BRIEF:
Which of the lines below hold "KeyVaultId"? Please return each one.

EXERCISE DATA:
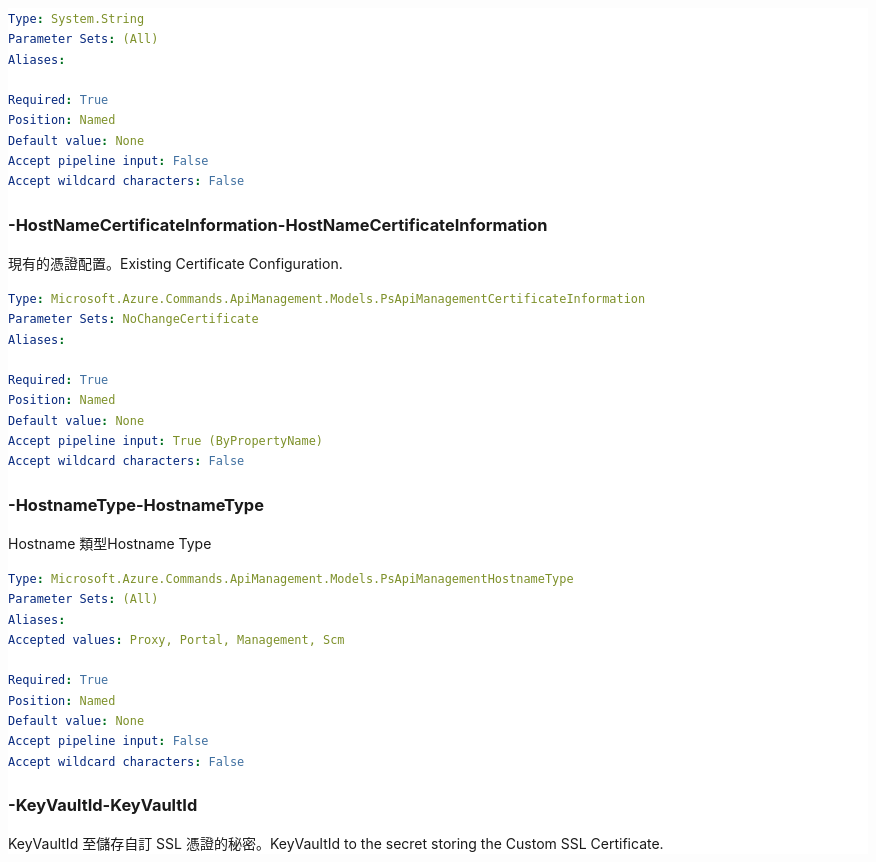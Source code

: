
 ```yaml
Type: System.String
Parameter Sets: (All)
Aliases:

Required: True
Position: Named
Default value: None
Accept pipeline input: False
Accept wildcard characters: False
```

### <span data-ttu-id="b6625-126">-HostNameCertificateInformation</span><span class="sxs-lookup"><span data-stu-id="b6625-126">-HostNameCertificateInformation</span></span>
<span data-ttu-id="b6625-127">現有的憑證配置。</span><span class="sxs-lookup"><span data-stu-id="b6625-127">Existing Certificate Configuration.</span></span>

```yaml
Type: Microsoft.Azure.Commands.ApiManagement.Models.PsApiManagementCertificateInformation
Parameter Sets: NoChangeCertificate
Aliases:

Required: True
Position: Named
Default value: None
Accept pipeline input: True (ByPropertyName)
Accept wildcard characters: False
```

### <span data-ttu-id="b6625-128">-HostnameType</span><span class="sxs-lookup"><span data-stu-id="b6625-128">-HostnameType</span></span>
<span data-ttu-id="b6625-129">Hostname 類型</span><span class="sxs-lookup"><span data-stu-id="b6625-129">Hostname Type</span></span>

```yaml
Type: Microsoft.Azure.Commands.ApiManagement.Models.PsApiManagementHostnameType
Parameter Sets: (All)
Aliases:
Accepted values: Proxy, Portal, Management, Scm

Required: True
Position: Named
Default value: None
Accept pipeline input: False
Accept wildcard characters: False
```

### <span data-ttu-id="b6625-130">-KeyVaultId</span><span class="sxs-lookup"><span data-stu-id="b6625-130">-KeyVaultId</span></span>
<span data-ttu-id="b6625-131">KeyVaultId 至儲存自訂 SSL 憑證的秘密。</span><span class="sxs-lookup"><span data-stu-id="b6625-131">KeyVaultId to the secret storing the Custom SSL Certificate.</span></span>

EXERCISE RESPONSE:
### <span data-ttu-id="b6625-130">-KeyVaultId</span><span class="sxs-lookup"><span data-stu-id="b6625-130">-KeyVaultId</span></span>
<span data-ttu-id="b6625-131">KeyVaultId 至儲存自訂 SSL 憑證的秘密。</span><span class="sxs-lookup"><span data-stu-id="b6625-131">KeyVaultId to the secret storing the Custom SSL Certificate.</span></span>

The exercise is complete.